Vikings Abruptly Part Ways With Starting Defensive Back

Kwesi Adofo-Mensah, Vikings

Getty General manager Kwesi Adofo-Mensah of the Minnesota Vikings.

The Minnesota Vikings on Friday cut ties yet another starter from last season, the third such move by the organization inside of a week.

Changes in the secondary were expected from the moment the team hired Brian Flores to run the defense, though it was veteran cornerback Patrick Peterson who was the prime suspect for the cutting room floor. As it turns out, Flores and the front office have decided to pursue a new deal for Peterson and opted instead to waive fellow starting cornerback Cameron Dantzler Sr.

The Vikings announced the move via the team’s official Twitter account on March 10.

“The #Vikings have waived CB Cameron Dantzler Sr.,” the post said.

Dantzler Struggled With Injury, Inconsistency During Vikings Tenure

Cameron Dantzler

GettyCornerback Cameron Dantzler Sr., formerly of the Minnesota Vikings, reacts against the Philadelphia Eagles after a tackle during a game at Lincoln Financial Field on September 19, 2022 in Philadelphia, Pennsylvania. (Photo by Mitchell Leff/Getty Images)

Minnesota selected Dantzler out of Mississippi State with the No. 89 overall pick in the third round of the 2020 NFL Draft. He played three seasons with the Vikings as was headed into the fourth and final year of his rookie contract.

The move appears to be less about money than it is about fit for the Vikings secondary, as waiving Dantzler saves the team only a little more than $2.7 million in salary cap space, a number that pales in comparison to the $9.5 million the Vikings saved by cutting linebacker Eric Kendricks on March 6 and the $6.4 million they cut off next year’s salary cap by releasing wide receiver Adam Thielen on Friday. Minnesota was still nearly $7.5 million over the cap following the departures of Dantzler and Thielen.

Dantzler had something of a rollercoaster tenure in Minneapolis, kicking off his career with a solid rookie season but struggling with injuries and inconsistencies across his final two campaigns. He missed seven games during the 2022 regular season and was not available for the Vikings playoff loss to the New York Giants over Wild Card Weekend in January.

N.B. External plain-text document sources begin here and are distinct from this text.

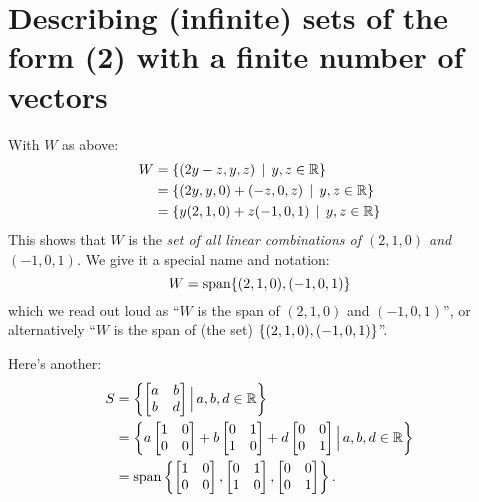 \section[Describing infinite sets with a finite number of vectors]{Describing (infinite) sets of the form (2) with a finite
number of vectors}

\begin{myexample} With $W$ as above:
\begin{align*}
W &= \{ (2y-z,y,z) \,\mid \, y,z \in \mathbb{R}\}\\
&= \{ (2y, y,0) + (-z,0, z) \,\mid \, y,z\in\mathbb{R}\}\\
&= \{ y(2,1,0) + z(-1, 0,1) \,\mid \, y,z\in \mathbb{R}\}
\end{align*}
This shows that $W$ is the \emph{set of all linear combinations of $(2,1,0)$
and $(-1,0,1)$.}  We give it a special name and notation:
$$
W = \textrm{span}\{ (2,1,0), (-1,0,1)\}
$$
which we read out loud as ``$W$ is the span of  $(2,1,0)$
and $(-1,0,1)$'',  or alternatively ``$W$ is the span of  (the set) $\{(2,1,0),(-1,0,1) \}$''.\end{myexample}

\begin{myexample} Here's another:
\begin{align*}
S &= \left\{  \left[ \begin{matrix} a & b\\ b & d \end{matrix} \right] \Big|\, a,b,d \in \mathbb{R}\right\}\\
&=  \left\{ a\left[ \begin{matrix} 1&0\\0&0 \end{matrix} \right] + b\left[ \begin{matrix} 0&1\\1&0 \end{matrix} \right] + d\left[ \begin{matrix} 0&0\\0&1 \end{matrix} \right]
 \Big|\, a,b,d \in \mathbb{R}\right\}\\
&= \textrm{span}\left\{ \left[ \begin{matrix} 1&0\\0&0 \end{matrix} \right],\left[ \begin{matrix} 0&1\\1&0 \end{matrix} \right],\left[ \begin{matrix} 0&0\\0&1 \end{matrix} \right]\right\}.
\end{align*}
\end{myexample}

The cornerback leaves the organization having amassed 149 tackles, including six tackles for loss, 17 passes defensed, three interceptions and three forced fumbles in 26 starts across 35 game appearances.

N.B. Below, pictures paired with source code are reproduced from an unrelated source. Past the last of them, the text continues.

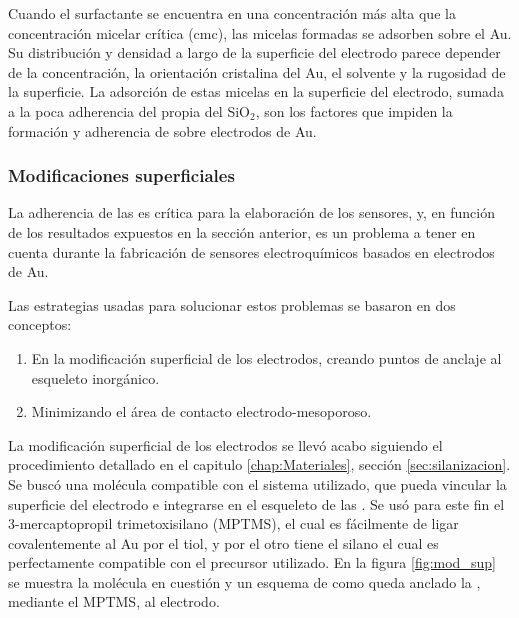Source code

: 			Cuando el surfactante se encuentra en una concentración más alta que la concentración micelar crítica (cmc), las micelas formadas se adsorben sobre el Au. Su distribución y densidad a largo de la superficie del electrodo parece depender de la concentración, la orientación cristalina del Au, el solvente y la rugosidad de la superficie\cite{Meena2013,Lim2014}. La adsorción de estas micelas en la superficie del electrodo, sumada a la poca adherencia del propia del SiO$_2$, son los factores que impiden la formación y adherencia de \pdmC\space sobre electrodos de Au.
									
		\subsubsection{Modificaciones superficiales}\label{sec:adherencia}

			La adherencia de las \pdm\space es crítica para la elaboración de los sensores, y, en función de los resultados expuestos en la sección anterior, es un problema a tener en cuenta durante la fabricación de sensores electroquímicos basados en electrodos de Au.

			Las estrategias usadas para solucionar estos problemas se basaron en dos conceptos:
				\begin{enumerate}

					\item En la modificación superficial de los electrodos, creando puntos de anclaje al esqueleto inorgánico.

					\item Minimizando el área de contacto electrodo-mesoporoso.

					\end{enumerate}
			La modificación superficial de los electrodos se llevó acabo siguiendo el procedimiento detallado en el capitulo \ref{chap:Materiales}, sección \ref{sec:silanizacion}. Se buscó una molécula compatible con el sistema utilizado, que pueda vincular la superficie del electrodo e integrarse en el esqueleto de las \pdm. Se usó para este fin el 3-mercaptopropil trimetoxisilano (MPTMS), el cual es fácilmente de ligar covalentemente al Au por el tiol\cite{Gosser}, y por el otro tiene el silano el cual es perfectamente compatible con el precursor utilizado\cite{Wu2014,Wu2013,Chen2011}. En la figura \ref{fig:mod_sup} se muestra la molécula en cuestión y un esquema de como queda anclado la \pdm\space, mediante el MPTMS, al electrodo.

Vikings Likely to Add to Young Stable of Cornerbacks Over Offseason

Brian Flores

Courtesy of VikingsMinnesota Vikings defensive coordinator Brian Flores had his introductory press conference on February 15, 2022.

Vikings general manager Kwesi Adofo-Mensah has designs on getting younger, faster and cheaper this offseason, particularly on the defensive side of the football.

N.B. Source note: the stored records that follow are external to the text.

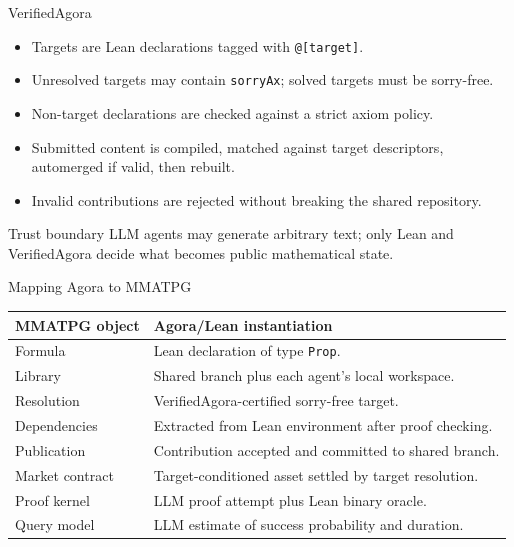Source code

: \documentclass[10pt,aspectratio=169]{beamer}
\begin{document}
\begin{frame}{VerifiedAgora}
\small
\begin{itemize}
  \item Targets are Lean declarations tagged with \texttt{@[target]}.
  \item Unresolved targets may contain \texttt{sorryAx}; solved targets must be sorry-free.
  \item Non-target declarations are checked against a strict axiom policy.
  \item Submitted content is compiled, matched against target descriptors, automerged if valid, then rebuilt.
  \item Invalid contributions are rejected without breaking the shared repository.
\end{itemize}

\begin{block}{Trust boundary}
LLM agents may generate arbitrary text; only Lean and VerifiedAgora decide what becomes public mathematical state.
\end{block}
\end{frame}

\begin{frame}{Mapping Agora to MMATPG}
\small
\begin{tabular}{p{}p{}}
\toprule
\textbf{MMATPG object} & \textbf{Agora/Lean instantiation} \\
\midrule
Formula & Lean declaration of type \texttt{Prop}. \\
Library & Shared branch plus each agent's local workspace. \\
Resolution & VerifiedAgora-certified sorry-free target. \\
Dependencies & Extracted from Lean environment after proof checking. \\
Publication & Contribution accepted and committed to shared branch. \\
Market contract & Target-conditioned asset settled by target resolution. \\
Proof kernel & LLM proof attempt plus Lean binary oracle. \\
Query model & LLM estimate of success probability and duration. \\
\bottomrule
\end{tabular}
\end{frame}
\end{document}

They don’t come much younger or cheaper than Dantzler, who turns 25 years old in September and represented just a little north of 1% of the Vikings’ salary cap on the 2023 balance sheet. The logical conclusion is that Flores had serious questions about Dantzler’s durability and/or whether the 6-foot, 2-inch and 190-pound cornerback could hold his own in the more demanding press-man coverage schemes Flores is bringing with him to Minnesota.

Dantzler allowed 41 receptions and a career-worst reception rate of 77.4% per Pro Football Reference. Opposing quarterbacks put up a collective rating of 111.1 when throwing to Dantzler’s man, posing serious questions about his ability to defend talented pass catchers when stranded on a coverage island due to blitz packages and the like.

Minnesota also drafted cornerbacks Andrew Booth Jr. and Akayleb Evans in 2022, both of whom will return from injury by training camp. The pick up and subsequent emergence of former Chicago Bears cornerback Duke Shelley also makes Dantzler’s departure less damaging.

But even if Booth, Evans and Shelley all play roles in the Vikings secondary next season, expect the team to add to the cornerback position over the coming months via trade, free agency or the draft.